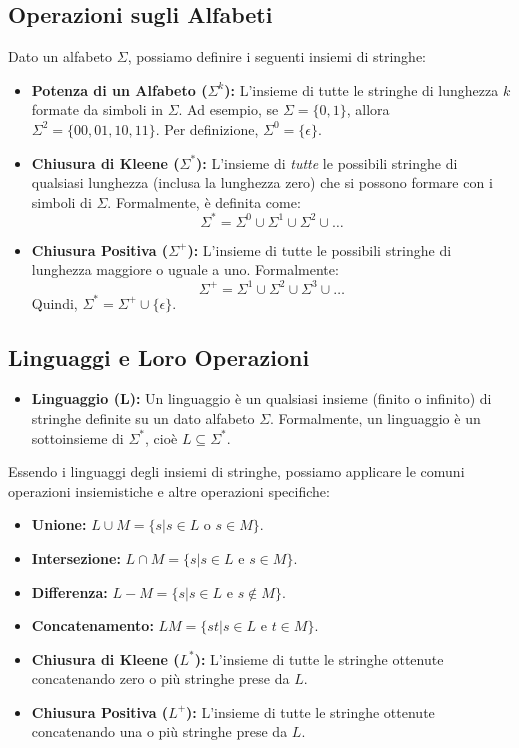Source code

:\documentclass[a4paper, 11pt]{article}
\begin{document}
\subsection{Operazioni sugli Alfabeti}
Dato un alfabeto $\Sigma$, possiamo definire i seguenti insiemi di stringhe:
\begin{itemize}
    \item \textbf{Potenza di un Alfabeto ($\Sigma^k$):} L'insieme di tutte le stringhe di lunghezza $k$ formate da simboli in $\Sigma$. Ad esempio, se $\Sigma = \{0, 1\}$, allora $\Sigma^2 = \{00, 01, 10, 11\}$. Per definizione, $\Sigma^0 = \{\epsilon\}$.
    \item \textbf{Chiusura di Kleene ($\Sigma^*$):} L'insieme di \textit{tutte} le possibili stringhe di qualsiasi lunghezza (inclusa la lunghezza zero) che si possono formare con i simboli di $\Sigma$. Formalmente, è definita come:
    \[ \Sigma^* = \Sigma^0 \cup \Sigma^1 \cup \Sigma^2 \cup \dots \]
    \item \textbf{Chiusura Positiva ($\Sigma^+$):} L'insieme di tutte le possibili stringhe di lunghezza maggiore o uguale a uno. Formalmente:
    \[ \Sigma^+ = \Sigma^1 \cup \Sigma^2 \cup \Sigma^3 \cup \dots \]
    Quindi, $\Sigma^* = \Sigma^+ \cup \{\epsilon\}$.
\end{itemize}

\subsection{Linguaggi e Loro Operazioni}
\begin{itemize}
    \item \textbf{Linguaggio (L):} Un linguaggio è un qualsiasi insieme (finito o infinito) di stringhe definite su un dato alfabeto $\Sigma$. Formalmente, un linguaggio è un sottoinsieme di $\Sigma^*$, cioè $L \subseteq \Sigma^*$.
\end{itemize}

Essendo i linguaggi degli insiemi di stringhe, possiamo applicare le comuni operazioni insiemistiche e altre operazioni specifiche:
\begin{itemize}
    \item \textbf{Unione:} $L \cup M = \{s | s \in L \text{ o } s \in M\}$.
    \item \textbf{Intersezione:} $L \cap M = \{s | s \in L \text{ e } s \in M\}$.
    \item \textbf{Differenza:} $L - M = \{s | s \in L \text{ e } s \notin M\}$.
    \item \textbf{Concatenamento:} $LM = \{st | s \in L \text{ e } t \in M\}$.
    \item \textbf{Chiusura di Kleene ($L^*$):} L'insieme di tutte le stringhe ottenute concatenando zero o più stringhe prese da $L$.
    \item \textbf{Chiusura Positiva ($L^+$):} L'insieme di tutte le stringhe ottenute concatenando una o più stringhe prese da $L$.
\end{itemize}
\end{document}
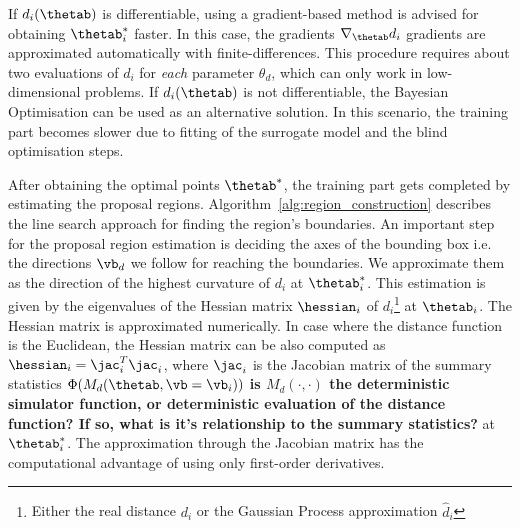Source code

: If $d_i(\thetab)$ is differentiable, using a gradient-based method is
advised for obtaining $\thetab_i^*$ faster. In this case, the
gradients $\nabla_{\thetab} d_i$ gradients are approximated
automatically with finite-differences. This procedure requires about
two evaluations of $d_i$ for \emph{each} parameter $\theta_d$, which
can only work in low-dimensional problems. If $d_i(\thetab)$ is not
differentiable, the Bayesian Optimisation can be used as an
alternative solution. In this scenario, the training part becomes
slower due to fitting of the surrogate model and the blind
optimisation steps.

After obtaining the optimal points $\thetab^*$, the training part gets
completed by estimating the proposal
regions. Algorithm~\ref{alg:region_construction} describes the line
search approach for finding the region's boundaries. An important step
for the proposal region estimation is deciding the axes of the
bounding box i.e. the directions $\vb_d$ we follow for reaching the
boundaries. We approximate them as the direction of the highest
curvature of $d_i$ at $\thetab_i^*$. This estimation is given by the
eigenvalues of the Hessian matrix $\hessian_i$ of
$d_i$\footnote{Either the real distance $d_i$ or the Gaussian Process
  approximation $\hat{d}_i$} at $\thetab_i$. The Hessian matrix is
approximated numerically. In case where the distance function is the
Euclidean, the Hessian matrix can be also computed as
$\hessian_i = \jac_i^T\jac_i$, where $\jac_i$ is the Jacobian matrix
of the summary statistics $\Phi(M_d(\thetab, \vb=\vb_i))$ \textbf{is 
$M_d(\cdot, \cdot)$ the deterministic simulator function, or deterministic 
evaluation of the distance function? If so, what is it's relationship to 
the summary statistics?} at
$\thetab_i^*$. The approximation through the Jacobian matrix has the
computational advantage of using only first-order derivatives.

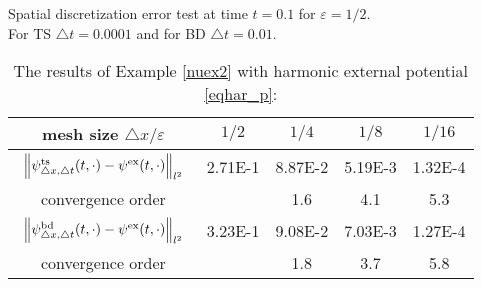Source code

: \documentclass[leqno,final]{siamltex}
\numberwithin{equation}{section}
\newcounter{me}
\begin{document}
\begin{table}[htbp]
\caption{The results of Example \ref{nuex2} with harmonic external
potential \eqref{eqhar_p}:}\label{tb2_1}
\begin{center}\footnotesize

{Spatial discretization error test at time $t=0.1$ for ${{\varepsilon }}=1/2$.\\
For TS ${\triangle} t=0.0001$ and for BD ${\triangle} t=0.01$. }
\begin{tabular}{c|cccc}\hline
mesh size ${\triangle} x/{{\varepsilon }}$& $1/2$ & $1/4$ & $1/8$ &   $1/16$ \\ \hline
$\begin{array}{c}\vspace*{-4mm} \\
\left\|\psi^{\rm ts}_{{\triangle} x,{\triangle} t}(t,\cdot)-\psi^{\rm
ex}(t,\cdot)\right\|_{l^2}\\ \vspace*{-4mm} \end{array}$
 &  2.71E-1 & 8.87E-2 &  5.19E-3 & 1.32E-4 \\ \hline
convergence order & & 1.6 & 4.1& 5.3 \\ \hline \hline
$\begin{array}{c}\vspace*{-4mm} \\
\left\|\psi^{\rm bd}_{{\triangle} x,{\triangle} t}(t,\cdot)-\psi^{\rm
ex}(t,\cdot)\right\|_{l^2}\\ \vspace*{-4mm} \end{array}$
 &  3.23E-1& 9.08E-2 &  7.03E-3 & 1.27E-4 \\ \hline
convergence order & & 1.8 & 3.7& 5.8  \\ \hline 
\end{tabular}\vspace{5mm}


\end{center}
\end{table}
\end{document}

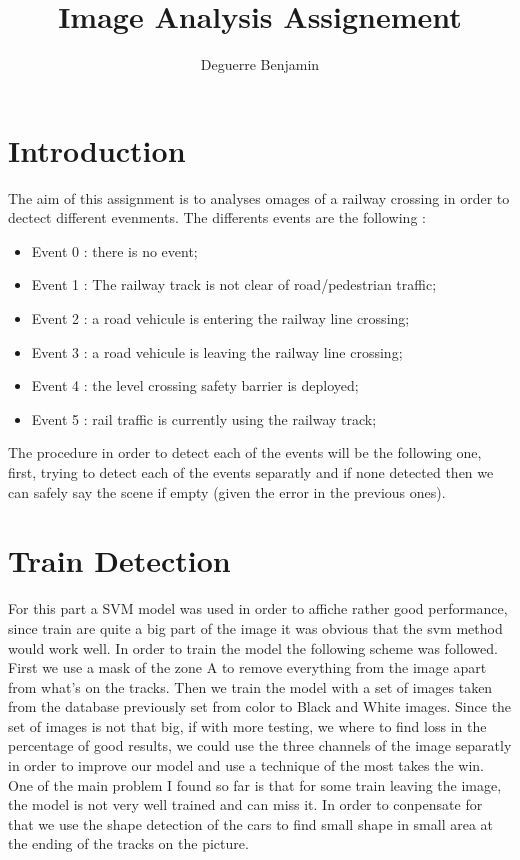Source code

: \documentclass{report}
\title{Image Analysis Assignement}
\author{Deguerre Benjamin}
\begin{document}
\maketitle
\section{Introduction}
The aim of this assignment is to analyses omages of a railway crossing in order to dectect different evenments. The differents events are the following :
  \begin{itemize}
    \item Event 0 : there is no event;
    \item Event 1 : The railway track is not clear of road/pedestrian traffic;
    \item Event 2 : a road vehicule is entering the railway line crossing;
    \item Event 3 : a road vehicule is leaving the railway line crossing;
    \item Event 4 : the level crossing safety barrier is deployed;
    \item Event 5 : rail traffic is currently using the railway track;
  \end{itemize}

The procedure in order to detect each of the events will be the following one, first, trying to detect each of the events separatly and if none detected then we can safely say the scene if empty (given the error in the previous ones).

\section{Train Detection}
For this part a SVM model was used in order to affiche rather good performance, since train are quite a big part of the image it was obvious that the svm method would work well.
In order to train the model the following scheme was followed. First we use a mask of the zone A to remove everything from the image apart from what's on the tracks. Then we train the model with a set of images taken from the database previously set from color to Black and White images. Since the set of images is not that big, if with more testing, we where to find loss in the percentage of good results, we could use the three channels of the image separatly in order to improve our model and use a technique of the most takes the win.
One of the main problem I found so far is that for some train leaving the image, the model is not very well trained and can miss it. In order to conpensate for that we use the shape detection of the cars to find small shape in small area at the ending of the tracks on the picture.
\end{document}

----------------------------------------

▶ _EXERCISE DIRECTIONS_: Collect every line from the records above that contains the word "case".

▶ _ANSWER SPACE_:
advised for obtaining $\thetab_i^*$ faster. In this case, the
approximated numerically. In case where the distance function is the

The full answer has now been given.